Занятия в Петербурском Университете в 1906 году на физико-математическом факультете происходили в ненормальной обстановке. Студенты этого факультета были настроены против проф. Д. П. Коновалова, читавшего лекции по неорганической химии. Талантливый химик и удивительный лектор, он привлекал на свои лекции по химии громадную аудиторию и каждая его лекция сопровождалась овациями со стороны студентов. Но проф. Коновалов по усиленному предложению совета Горного Института согласился около года тому назад принять на себя должность директора Института, сохраняя профессуру в Университете. Свое согласие Коновалов мотивировал тем, что Горный Институт был его альма-маттер: он окончил его со званием горного инженера и уже потом перешел в Университет, сделался учеником Менделеева и перенял в 1889 году его кафедру. Во время пребывания на посту министра внутренних дел всесильного Плеве, департамент полиции арестовал многих студентов высших учебных заведений, не предупреждая об этом учебное начальство. Сделавшись директором, проф. Коновалов отправился лично к Плеве с просьбой изменить практику арестов и предупреждать об них учебное начальство. Несмотря на это ходатайство Коновалова, аресты продолжались, и у студентов явилось подозрение, что Коновалов, с целью уничтожения крамолы, вошел в соглашение с Плеве. К несчастью, проф. Коновалов обходя один раз помещение Института, сорвал в студенческой столовой портрет Бебеля и разорвал его. После этих событий началась травля Коновалова и студенты устроили химическую обструкцию, не давая ему читать лекций в Университете.

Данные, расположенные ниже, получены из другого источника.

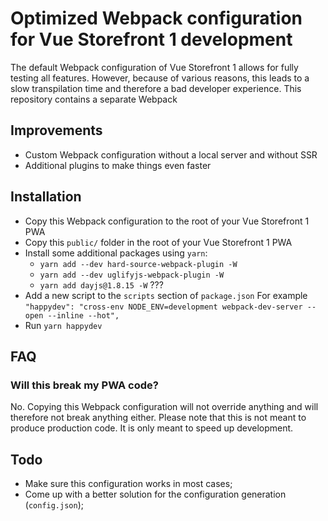 # Optimized Webpack configuration for Vue Storefront 1 development
The default Webpack configuration of Vue Storefront 1 allows for fully testing all features. However, because of various reasons,
this leads to a slow transpilation time and therefore a bad developer experience. This repository contains a separate Webpack 

## Improvements
- Custom Webpack configuration without a local server and without SSR
- Additional plugins to make things even faster

## Installation
- Copy this Webpack configuration to the root of your Vue Storefront 1 PWA
- Copy this `public/` folder in the root of your Vue Storefront 1 PWA
- Install some additional packages using `yarn`:
    - `yarn add --dev hard-source-webpack-plugin -W`
    - `yarn add --dev uglifyjs-webpack-plugin -W`
    - `yarn add dayjs@1.8.15 -W` ???
- Add a new script to the `scripts` section of `package.json`
    For example `"happydev": "cross-env NODE_ENV=development webpack-dev-server --open --inline --hot",`
- Run `yarn happydev`

## FAQ
### Will this break my PWA code?
No. Copying this Webpack configuration will not override anything and will therefore not break anything either. Please note that
this is not meant to produce production code. It is only meant to speed up development.

## Todo
- Make sure this configuration works in most cases;
- Come up with a better solution for the configuration generation (`config.json`);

Осенью в 1906 году в Университетах образовалась особая организация «совет старост», об’единившая либерально-настроенных студентов, которая в то время была хозяином всей студенческой жизни. Председателем совета старост в Петербургском Университете был выбран Крыленко, которому была дана кличка «товарищ Абрам», впоследствии призванный Лениным стать в большевистском правительстве народным комисаром юстиции. Крыленко пользовался диктаторскими полномочиями среди студентов и был грозой для учебного начальства. Он созывал сходки студентов и предложенные им резолюции принимались единогласно. Он заявил, что Коновалов не может долее оставаться профессором Университета и должен быть удален. Настроение среди совета профессоров и у ректора Университета проф. Боргмана (физика), было таково, что Коновалов счел за благо временно прекратить чтение лекций по химии, пока не наступит полное успокоение среди студенчества.
Чтобы организовать чтение лекций по химии, физико-математический факультет решил пригласить двух профессоров — д. Яковкина и меня, поручив первому читать химию для естественников, а мне — для физиков, математиков и астрономов. Получив неожиданно такую бумагу от декана физ-мат. факультета проф. Шимкевича, я сначала не знал, что мне делать. Вопервых, было, конечно, необходимо заручиться согласием начальника Академии, что он не будет возражать против чтения лекций в Университете в такое беспокойное время: меня, как военного, могли очень недружелюбно встретить в аудитории и мог получиться скандал. В то время я еще не знал, что совет факультета уже имел сведения от совета старост, что они не только не возражают против моего приглашения читать лекции, но, наоборот, именно они указали на меня, как на лицо желательное для указанной цели. После того, как я получил разрешение от моего начальства, я решил отправиться к проф. Д. П. Коновалову и переговорить с ним о двух вещах: вопервых, действительно ли он отказывается начать чтение лекций, и, вовторых, не имеет ли он чего-либо против чтения лекций мною?